Exercise
Whenever a line in the entries below contains "with", copy that line.

►

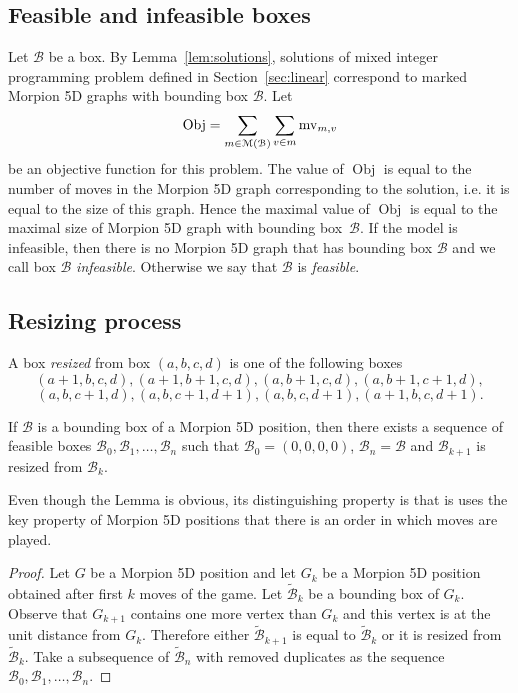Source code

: \subsection{Feasible and infeasible boxes}

Let $\mathcal{B}$ be a box.
By Lemma~\ref{lem:solutions}, solutions of mixed integer programming problem
  defined in Section~\ref{sec:linear} correspond to marked Morpion 5D graphs with bounding
  box $\mathcal{B}$.
Let
  \[
    \operatorname{Obj} = \sum_{m \in \mathcal{M}(\mathcal{B})} \sum_{v \in m} \operatorname{mv}_{m, v}
  \]
be an objective function for this problem. The value of $\operatorname{Obj}$ is equal to the number
 of moves in the   Morpion 5D graph corresponding to the solution, i.e. it is equal to the size of this graph.
Hence the maximal value of $\operatorname{Obj}$ is equal to the maximal size of Morpion 5D graph with bounding box~$\mathcal{B}$.
If the model is infeasible, then there is no Morpion 5D graph that has bounding box $\mathcal{B}$ and we call box $\mathcal{B}$ \emph{infeasible}. Otherwise we say that $\mathcal{B}$ is \emph{feasible}.

\subsection{Resizing process}

\begin{definition} A box \emph{resized} from box $(a, b, c, d)$ is one of the following boxes
\[
  (a + 1, b, c, d), (a + 1, b +1 , c, d),  (a, b + 1, c, d), 
(a, b + 1, c + 1, d), 
\]
\[
(a, b, c + 1, d), (a, b, c + 1, d + 1),
(a, b, c, d + 1), (a + 1, b, c, d + 1).     
\]
\end{definition}

\begin{lemma}\label{lem:resizing}
If $\mathcal{B}$ is a bounding box of a Morpion 5D position, then there exists a sequence of
  feasible
  boxes $\mathcal{B}_0, \mathcal{B}_1, \ldots, \mathcal{B}_n$ such that
  $\mathcal{B}_0 = (0,0,0,0)$, $\mathcal{B}_n = \mathcal{B}$ and 
  $\mathcal{B}_{k+1}$ is resized from $\mathcal{B}_{k}$.
\end{lemma}

Even though the Lemma is obvious, its distinguishing property is that
  is uses the key property of Morpion 5D positions that there is an order in which moves are played.
  
\begin{proof}
Let $G$ be a Morpion 5D position and let $G_k$ be a Morpion 5D position
  obtained after first $k$ moves of the game.
Let $\widetilde{\mathcal{B}}_k$ be a bounding box of $G_k$.
Observe that $G_{k+1}$ contains one more vertex than $G_{k}$ and this vertex is at the unit distance
  from $G_{k}$.
Therefore either $\widetilde{\mathcal{B}}_{k+1}$ is equal to $\widetilde{\mathcal{B}}_k$ or it is resized from $\widetilde{\mathcal{B}}_k$.
Take a subsequence of $\widetilde{\mathcal{B}}_n$ with removed duplicates as the sequence $\mathcal{B}_0, \mathcal{B}_1, \ldots, \mathcal{B}_n$.
\end{proof}

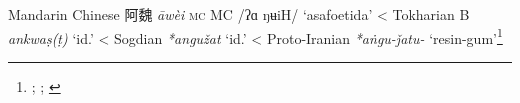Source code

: \begin{etymology}\label{ety:awei}
Mandarin Chinese {阿魏} \textit{āwèi} \textsc{mc} MC /ʔɑ ŋʉiH/ `asafoetida'
< Tokharian B \textit{ankwaṣ(ṭ)} `id.'
< Sogdian \textit{*angužat} `id.'
< Proto-Iranian \textit{*aṅgu-ǰatu-} `resin-gum'\footnote{\textcite{leung_itinerary_2019}; \textcite[353]{laufer_sino-iranica_1919}; \textcite[438]{tremblay_irano-tocharica_2005}}
\end{etymology}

◄

Reply
  defined in Section~\ref{sec:linear} correspond to marked Morpion 5D graphs with bounding
Hence the maximal value of $\operatorname{Obj}$ is equal to the maximal size of Morpion 5D graph with bounding box~$\mathcal{B}$.
Take a subsequence of $\widetilde{\mathcal{B}}_n$ with removed duplicates as the sequence $\mathcal{B}_0, \mathcal{B}_1, \ldots, \mathcal{B}_n$.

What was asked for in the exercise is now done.